An air of uncertainty descended on MIT’s campus in early March. Whispers and rumors about campus closing down swirled in the hallways. Students convened en masse on Killian Court to dance, hug, and cry as they were told they had until the end of the week to vacate campus. Within days, the Infinite Corridor’s usual stream of activity and noise was silenced.

While MIT’s dorms and classrooms became unnervingly quiet, there was a thrum of activity among faculty and researchers. Research teams across the Institute quickly swung into action, hatching plans and developing technologies to slow or stop the spread of the virus. These teams were among the only people allowed on campus this spring to work on Covid-19 related research.

The unprecedented nature of this global pandemic necessitates a diverse range of solutions. From designing low-cost ventilators to understanding how the virus is transmitted and manufacturing PPE, mechanical engineers have been a driving force in many research projects that seek to slow Covid-19’s spread and save lives.
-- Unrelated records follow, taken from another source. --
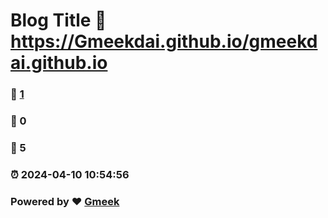 # Blog Title :link: https://Gmeekdai.github.io/gmeekdai.github.io 
### :page_facing_up: [1](https://Gmeekdai.github.io/gmeekdai.github.io/tag.html) 
### :speech_balloon: 0 
### :hibiscus: 5 
### :alarm_clock: 2024-04-10 10:54:56 
### Powered by :heart: [Gmeek](https://github.com/Meekdai/Gmeek)
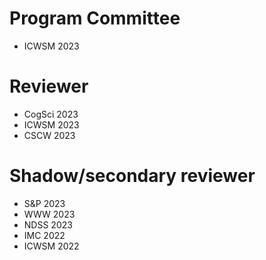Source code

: # Program Committee

* ICWSM 2023

# Reviewer

* CogSci 2023
* ICWSM 2023
* CSCW 2023

# Shadow/secondary reviewer

* S&P 2023
* WWW 2023
* NDSS 2023
* IMC 2022
* ICWSM 2022

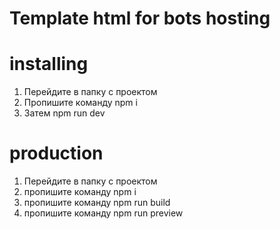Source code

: # Template html for bots hosting

# installing

  1. Перейдите в папку с проектом
  2. Пропишите команду npm i
  3. Затем npm run dev

# production
  1. Перейдите в папку с проектом
  2. пропишите команду npm i
  3. пропишите команду npm run build
  4. пропишите команду npm run preview


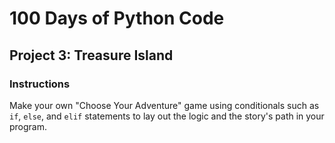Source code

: # 100 Days of Python Code

## Project 3: Treasure Island

### Instructions

Make your own "Choose Your Adventure" game using conditionals such as `if`, `else`, and `elif` statements to lay out the logic and the story's path in your program.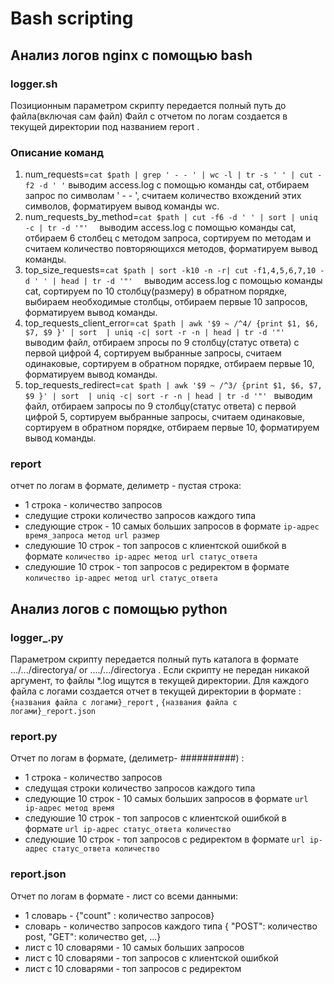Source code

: 
# Bash scripting
## Анализ логов nginx с помощью bash
### logger.sh
Позиционным параметром скрипту передается полный путь до файла(включая сам файл)
Файл с отчетом по логам создается в текущей директории под названием report .
### Описание команд

1. num_requests=`cat $path | grep ' - - ' | wc -l | tr -s ' ' | cut -f2 -d ' '`
выводим access.log с помощью команды cat, отбираем запрос по символам ' - - ', считаем количество вхождений этих символов, форматируем вывод команды wc.
2. num\_requests\_by_method=`cat $path | cut -f6 -d ' ' | sort | uniq -c | tr -d '"'  `
выводим access.log с помощью команды cat, отбираем 6 столбец с методом запроса, сортируем по методам и считаем количество повторяющихся методов, форматируем вывод команды.
3. top\_size\_requests=`cat $path | sort -k10 -n -r| cut -f1,4,5,6,7,10 -d ' ' | head | tr -d '"'  `
выводим access.log с помощью команды cat, сортируем по 10 столбцу(размеру) в обратном порядке, выбираем необходимые столбцы, отбираем первые 10 запросов, форматируем вывод команды.
4. top\_requests\_client_error=`cat $path | awk '$9 ~ /^4/ {print $1, $6, $7, $9 }' | sort  | uniq -c| sort -r -n | head | tr -d '"' `
выводим файл, отбираем зпросы по 9 столбцу(статус ответа) с первой цифрой 4, сортируем выбранные запросы, считаем одинаковые, сортируем в обратном порядке, отбираем первые 10, форматируем вывод команды.
5. top\_requests\_redirect=`cat $path | awk '$9 ~ /^3/ {print $1, $6, $7, $9 }' | sort  | uniq -c| sort -r -n | head | tr -d '"' `
выводим файл, отбираем запросы по 9 столбцу(статус ответа) с первой цифрой 5, сортируем выбранные запросы, считаем одинаковые, сортируем в обратном порядке, отбираем первые 10, форматируем вывод команды.

 
### report

отчет по логам в формате, делиметр - пустая строка:

* 1 строка - количество запросов 
* следущие строки количество запросов каждого типа 
* следующие строк - 10 самых больших запросов в формате `ip-адрес время_запроса метод url размер` 
* следуюшие 10 строк - топ запросов с клиентской ошибкой в формате `количество ip-адрес метод url статус_ответа`
* следуюшие 10 строк - топ запросов с редиректом в формате `количество ip-адрес метод url статус_ответа`



## Анализ логов с помощью python
### logger_.py

Параметром скрипту передается полный путь каталога в формате .../.../directorya/ or ..../.../directorya . Если скрипту не передан никакой аргумент, то файлы *.log ищутся в текущей директории. Для каждого файла с логами создается отчет в текущей директории в формате :
`{названия файла с логами}_report` , 
`{названия файла с логами}_report.json`

### report.py
Отчет по логам в формате, (делиметр- ##########) :

* 1 строка - количество запросов 
* следущая строки количество запросов каждого типа 
* следующие 10 строк - 10 самых больших запросов в формате `url ip-адрес метод время` 
* следуюшие 10 строк - топ запросов с клиентской ошибкой в формате `url ip-адрес статус_ответа количество`
* следуюшие 10 строк - топ запросов с редиректом в формате `url ip-адрес статус_ответа количество`

### report.json
Отчет по логам в формате - лист со всеми данными:

* 1 словарь - {"count" : количество запросов} 
* словарь - количество запросов каждого типа {
  "POST": количество post,
  "GET": количество get, ...}
* лист с 10 словарями - 10 самых больших запросов 
* лист с 10 словарями - топ запросов с клиентской ошибкой  
* лист с 10 словарями - топ запросов с редиректом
“Mechanical engineers are used to developing concrete solutions for the grand challenges the world faces across a vast range of research areas,” says Evelyn Wang, Gail E. Kendall Professor and head of MIT’s Department of Mechanical Engineering. “This uniquely positioned our research community to serve as leaders in the global response to the Covid-19 pandemic.”

Since the beginning of the year, a number of mechanical engineering faculty and research staff at MIT have led collaborative research efforts in the fight against the virus. These projects have had a tangible impact — deepening our understanding of how the virus spreads, informing international guidelines, and protecting front-line workers and vulnerable populations.

Predicting the spread with machine learning

Earlier this year, as coronavirus cases spiked in countries like Italy, South Korea, and the United States, two main questions emerged: How many cases would there be in each country and what measures could be taken to stop the spread? George Barbastathis, professor of mechanical engineering, worked with Raj Dandekar, a PhD candidate studying civil and environmental engineering, to develop a model that could answer these questions.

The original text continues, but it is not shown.